Print out each entry without alteration, and keep the pictures out.

------------------------------------------------

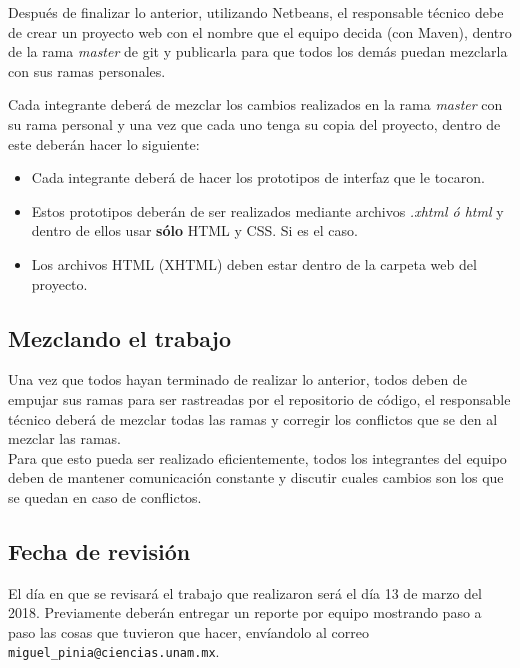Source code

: \documentclass[11pt]{article}
\begin{document}
Después de finalizar lo anterior, utilizando Netbeans, el responsable
técnico debe de crear un proyecto web con el nombre que el equipo
decida (con Maven), dentro de la rama \textit{master} de git y
publicarla para que todos los demás puedan mezclarla con sus ramas
personales.

Cada integrante deberá de mezclar los cambios realizados en la rama
\textit{master} con su rama personal y una vez que cada uno tenga su
copia del proyecto, dentro de este deberán hacer lo siguiente:

\begin{itemize}
  \item Cada integrante deberá de hacer los prototipos de interfaz que
    le tocaron.
  \item Estos prototipos deberán de ser realizados mediante archivos
    \textit{.xhtml ó html} y dentro de ellos usar \textbf{sólo} HTML y CSS. Si
    es el caso.
  \item Los archivos HTML (XHTML) deben estar dentro de la carpeta web del
    proyecto.
\end{itemize}

\subsection*{Mezclando el trabajo}

Una vez que todos hayan terminado de realizar lo anterior, todos deben
de empujar sus ramas para ser rastreadas por el repositorio de código,
el responsable técnico deberá de mezclar todas las ramas y corregir
los conflictos que se den al mezclar las ramas.\\
Para que esto pueda ser realizado eficientemente, todos los
integrantes del equipo deben de mantener comunicación constante y
discutir cuales cambios son los que se quedan en caso de conflictos.

\subsection*{Fecha de revisión}
El día en que se revisará el trabajo que realizaron será el día 13 de
marzo del 2018. Previamente deberán entregar un reporte por equipo
mostrando paso a paso las cosas que tuvieron que hacer, envíandolo al
correo \texttt{miguel\_pinia@ciencias.unam.mx}.
\end{document}

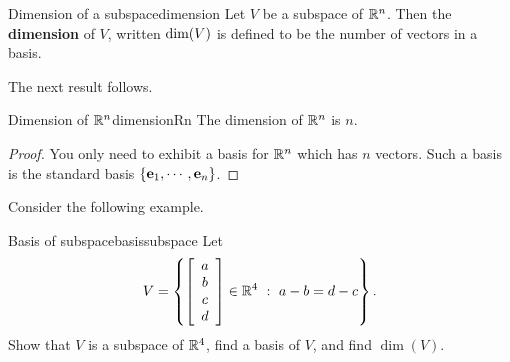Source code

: \begin{definition}{Dimension of a subspace}{dimension}
Let $V$ be a subspace of $\mathbb{R}^{n}$. Then the \textbf{dimension }of $V$, written $\mbox{dim}(V)$
is defined to be the number of vectors in a basis.
\end{definition}

The next result follows.

\begin{corollary}{Dimension of $\mathbb{R}^n$}{dimensionRn}
The dimension of $\mathbb{R}^{n}$ is $n.$ 
\end{corollary}

\begin{proof}
You only need to exhibit a basis for $\mathbb{R}^{n}$ which
has $n$ vectors. Such a basis is the standard basis $\left\{ {\bf e}_{1},\cdots , {\bf e}_{n}\right\} $.
\end{proof}

Consider the following example.

\begin{example}{Basis of subspace}{basissubspace}
Let 
\[ V=\left\{
\left[\begin{array}{c} a\\ b\\ c\\ d\end{array}\right]\in\mathbb{R}^4
~:~ a-b=d-c \right\}.\]
Show that $V$ is a subspace of $\mathbb{R}^4$,
find a basis of $V$, and find $\dim(V)$.
\end{example}

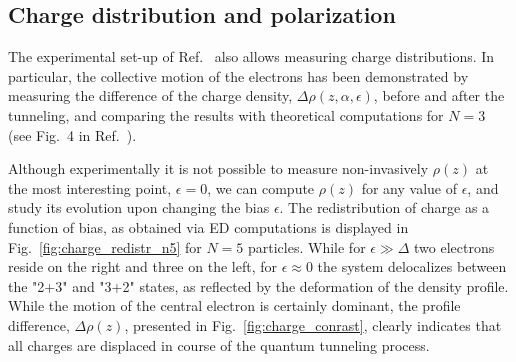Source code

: \documentclass[aps, prb, floatfix, twocolumn, notitlepage, superscriptaddress, 10pt]{revtex4-2}
\newcommand{\1}{{1\hspace*{-0.5ex} \textrm{l} \hspace*{0.5ex}}}
\begin{document}
\subsection{Charge distribution and polarization}

The experimental set-up of Ref.~\cite{Shapir.2019} also allows measuring charge distributions. 
In particular, the collective motion of the electrons has been demonstrated 
by  measuring the difference of the charge density, $\Delta \rho(z,\alpha, \epsilon)$, 
before and after the tunneling,  and comparing the results with theoretical computations for $N=3$ (see Fig.~4 in 
Ref.~\cite{Shapir.2019}). 





Although experimentally it is not possible to measure non-invasively $ \rho(z)$ at the most interesting point, 
$\epsilon = 0$, we can compute $ \rho(z)$  for any value of $\epsilon$, and study its evolution 
upon changing the bias $\epsilon$. The redistribution of charge as a function of bias, as obtained 
via ED computations is displayed in Fig.~\ref{fig:charge_redistr_n5}  for $N=5$ particles. 
While for $\epsilon \gg \Delta$ two electrons reside on the right and three on the left, 
for $\epsilon\approx 0$ the system delocalizes 
between the "2+3" and "3+2" states, as reflected by the deformation of the density profile. 
While the motion of the central electron is certainly dominant, 
the profile difference, $\Delta \rho(z)$, presented in Fig.~\ref{fig:charge_conrast},
clearly indicates that all charges are displaced in course of the quantum tunneling process.
 
\end{document}
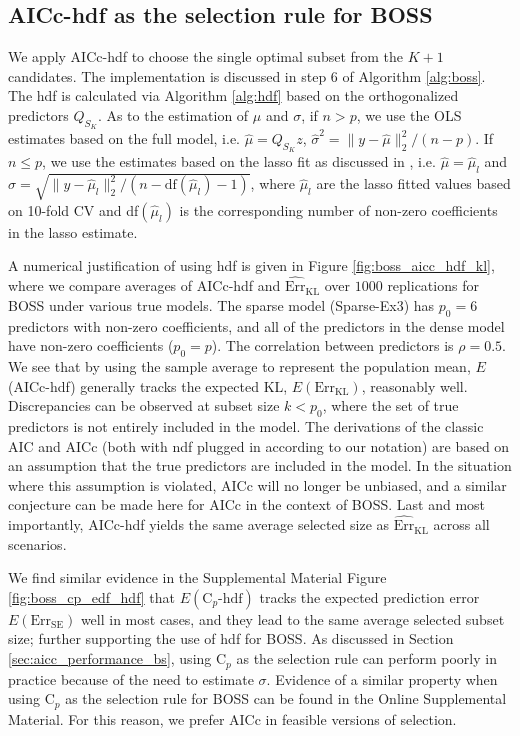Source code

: \subsection{AICc-hdf as the selection rule for BOSS}

We apply AICc-hdf to choose the single optimal subset from the $K+1$ candidates. The implementation is discussed in step 6 of Algorithm \ref{alg:boss}. The hdf is calculated via Algorithm \ref{alg:hdf} based on the orthogonalized predictors $Q_{S_K}$. As to the estimation of $\mu$ and $\sigma$, if $n>p$, we use the OLS estimates based on the full model, i.e. $\hat{\mu}=Q_{S_{K}} z$, $\hat{\sigma}^2 = \lVert y-\hat{\mu} \rVert_2^2/(n-p)$. If $n \le p$, we use the estimates based on the lasso fit as discussed in \citet{reid2016study}, i.e. $\hat{\mu}=\hat{\mu}_l$ and $\hat{\sigma} = \sqrt{\lVert y-\hat{\mu}_l \rVert_2^2 / (n-\text{df}(\hat{\mu}_l)-1)}$, where $\hat{\mu}_l$ are the lasso fitted values based on 10-fold CV and df$(\hat{\mu}_l)$ is the corresponding number of non-zero coefficients in the lasso estimate. 

A numerical justification of using hdf is given in Figure \ref{fig:boss_aicc_hdf_kl}, where we compare averages of AICc-hdf and $\widehat{\text{Err}}_{\text{KL}}$ over $1000$ replications for BOSS under various true models. The sparse model (Sparse-Ex3) has $p_0=6$ predictors with non-zero coefficients, and all of the predictors in the dense model have non-zero coefficients ($p_0=p$). The correlation between predictors is $\rho=0.5$. We see that by using the sample average to represent the population mean, $E$(AICc-hdf) generally tracks the expected KL, $E(\text{Err}_{\text{KL}})$, reasonably well. Discrepancies can be observed at subset size $k<p_0$, where the set of true predictors is not entirely included in the model. The derivations of the classic AIC and AICc (both with ndf plugged in according to our notation) are based on an assumption that the true predictors are included in the model. In the situation where this assumption is violated, AICc will no longer be unbiased, and a similar conjecture can be made here for AICc in the context of BOSS. Last and most importantly, AICc-hdf yields the same average selected size as $\widehat{\text{Err}}_{\text{KL}}$ across all scenarios.

We find similar evidence in the Supplemental Material Figure \ref{fig:boss_cp_edf_hdf} that $E(\text{C}_p\text{-hdf})$ tracks the expected prediction error $E(\text{Err}_\text{SE})$ well in most cases, and they lead to the same average selected subset size; further supporting the use of hdf for BOSS. As discussed in Section \ref{sec:aicc_performance_bs}, using C$_p$ as the selection rule can perform poorly in practice because of the need to estimate $\sigma$. Evidence of a similar property when using C$_p$ as the selection rule for BOSS can be found in the Online Supplemental Material. For this reason, we prefer AICc in feasible versions of selection.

------------------------------------------------

Result for this task:
Source code

: \documentclass[11pt]{article}
\begin{document}
Después de finalizar lo anterior, utilizando Netbeans, el responsable
técnico debe de crear un proyecto web con el nombre que el equipo
decida (con Maven), dentro de la rama \textit{master} de git y
publicarla para que todos los demás puedan mezclarla con sus ramas
personales.

Cada integrante deberá de mezclar los cambios realizados en la rama
\textit{master} con su rama personal y una vez que cada uno tenga su
copia del proyecto, dentro de este deberán hacer lo siguiente:

\begin{itemize}
  \item Cada integrante deberá de hacer los prototipos de interfaz que
    le tocaron.
  \item Estos prototipos deberán de ser realizados mediante archivos
    \textit{.xhtml ó html} y dentro de ellos usar \textbf{sólo} HTML y CSS. Si
    es el caso.
  \item Los archivos HTML (XHTML) deben estar dentro de la carpeta web del
    proyecto.
\end{itemize}

\subsection*{Mezclando el trabajo}

Una vez que todos hayan terminado de realizar lo anterior, todos deben
de empujar sus ramas para ser rastreadas por el repositorio de código,
el responsable técnico deberá de mezclar todas las ramas y corregir
los conflictos que se den al mezclar las ramas.\\
Para que esto pueda ser realizado eficientemente, todos los
integrantes del equipo deben de mantener comunicación constante y
discutir cuales cambios son los que se quedan en caso de conflictos.

\subsection*{Fecha de revisión}
El día en que se revisará el trabajo que realizaron será el día 13 de
marzo del 2018. Previamente deberán entregar un reporte por equipo
mostrando paso a paso las cosas que tuvieron que hacer, envíandolo al
correo \texttt{miguel\_pinia@ciencias.unam.mx}.
\end{document}

Source code

: \begin{definition}{Dimension of a subspace}{dimension}
Let $V$ be a subspace of $\mathbb{R}^{n}$. Then the \textbf{dimension }of $V$, written $\mbox{dim}(V)$
is defined to be the number of vectors in a basis.
\end{definition}

The next result follows.

\begin{corollary}{Dimension of $\mathbb{R}^n$}{dimensionRn}
The dimension of $\mathbb{R}^{n}$ is $n.$ 
\end{corollary}

\begin{proof}
You only need to exhibit a basis for $\mathbb{R}^{n}$ which
has $n$ vectors. Such a basis is the standard basis $\left\{ {\bf e}_{1},\cdots , {\bf e}_{n}\right\} $.
\end{proof}

Consider the following example.

\begin{example}{Basis of subspace}{basissubspace}
Let 
\[ V=\left\{
\left[\begin{array}{c} a\\ b\\ c\\ d\end{array}\right]\in\mathbb{R}^4
~:~ a-b=d-c \right\}.\]
Show that $V$ is a subspace of $\mathbb{R}^4$,
find a basis of $V$, and find $\dim(V)$.
\end{example}

Source code

: \documentclass[aps, prb, floatfix, twocolumn, notitlepage, superscriptaddress, 10pt]{revtex4-2}
\newcommand{\1}{{1\hspace*{-0.5ex} \textrm{l} \hspace*{0.5ex}}}
\begin{document}
\subsection{Charge distribution and polarization}

The experimental set-up of Ref.~\cite{Shapir.2019} also allows measuring charge distributions. 
In particular, the collective motion of the electrons has been demonstrated 
by  measuring the difference of the charge density, $\Delta \rho(z,\alpha, \epsilon)$, 
before and after the tunneling,  and comparing the results with theoretical computations for $N=3$ (see Fig.~4 in 
Ref.~\cite{Shapir.2019}). 





Although experimentally it is not possible to measure non-invasively $ \rho(z)$ at the most interesting point, 
$\epsilon = 0$, we can compute $ \rho(z)$  for any value of $\epsilon$, and study its evolution 
upon changing the bias $\epsilon$. The redistribution of charge as a function of bias, as obtained 
via ED computations is displayed in Fig.~\ref{fig:charge_redistr_n5}  for $N=5$ particles. 
While for $\epsilon \gg \Delta$ two electrons reside on the right and three on the left, 
for $\epsilon\approx 0$ the system delocalizes 
between the "2+3" and "3+2" states, as reflected by the deformation of the density profile. 
While the motion of the central electron is certainly dominant, 
the profile difference, $\Delta \rho(z)$, presented in Fig.~\ref{fig:charge_conrast},
clearly indicates that all charges are displaced in course of the quantum tunneling process.
 
\end{document}
Source code

: \subsection{AICc-hdf as the selection rule for BOSS}

We apply AICc-hdf to choose the single optimal subset from the $K+1$ candidates. The implementation is discussed in step 6 of Algorithm \ref{alg:boss}. The hdf is calculated via Algorithm \ref{alg:hdf} based on the orthogonalized predictors $Q_{S_K}$. As to the estimation of $\mu$ and $\sigma$, if $n>p$, we use the OLS estimates based on the full model, i.e. $\hat{\mu}=Q_{S_{K}} z$, $\hat{\sigma}^2 = \lVert y-\hat{\mu} \rVert_2^2/(n-p)$. If $n \le p$, we use the estimates based on the lasso fit as discussed in \citet{reid2016study}, i.e. $\hat{\mu}=\hat{\mu}_l$ and $\hat{\sigma} = \sqrt{\lVert y-\hat{\mu}_l \rVert_2^2 / (n-\text{df}(\hat{\mu}_l)-1)}$, where $\hat{\mu}_l$ are the lasso fitted values based on 10-fold CV and df$(\hat{\mu}_l)$ is the corresponding number of non-zero coefficients in the lasso estimate. 

A numerical justification of using hdf is given in Figure \ref{fig:boss_aicc_hdf_kl}, where we compare averages of AICc-hdf and $\widehat{\text{Err}}_{\text{KL}}$ over $1000$ replications for BOSS under various true models. The sparse model (Sparse-Ex3) has $p_0=6$ predictors with non-zero coefficients, and all of the predictors in the dense model have non-zero coefficients ($p_0=p$). The correlation between predictors is $\rho=0.5$. We see that by using the sample average to represent the population mean, $E$(AICc-hdf) generally tracks the expected KL, $E(\text{Err}_{\text{KL}})$, reasonably well. Discrepancies can be observed at subset size $k<p_0$, where the set of true predictors is not entirely included in the model. The derivations of the classic AIC and AICc (both with ndf plugged in according to our notation) are based on an assumption that the true predictors are included in the model. In the situation where this assumption is violated, AICc will no longer be unbiased, and a similar conjecture can be made here for AICc in the context of BOSS. Last and most importantly, AICc-hdf yields the same average selected size as $\widehat{\text{Err}}_{\text{KL}}$ across all scenarios.

We find similar evidence in the Supplemental Material Figure \ref{fig:boss_cp_edf_hdf} that $E(\text{C}_p\text{-hdf})$ tracks the expected prediction error $E(\text{Err}_\text{SE})$ well in most cases, and they lead to the same average selected subset size; further supporting the use of hdf for BOSS. As discussed in Section \ref{sec:aicc_performance_bs}, using C$_p$ as the selection rule can perform poorly in practice because of the need to estimate $\sigma$. Evidence of a similar property when using C$_p$ as the selection rule for BOSS can be found in the Online Supplemental Material. For this reason, we prefer AICc in feasible versions of selection.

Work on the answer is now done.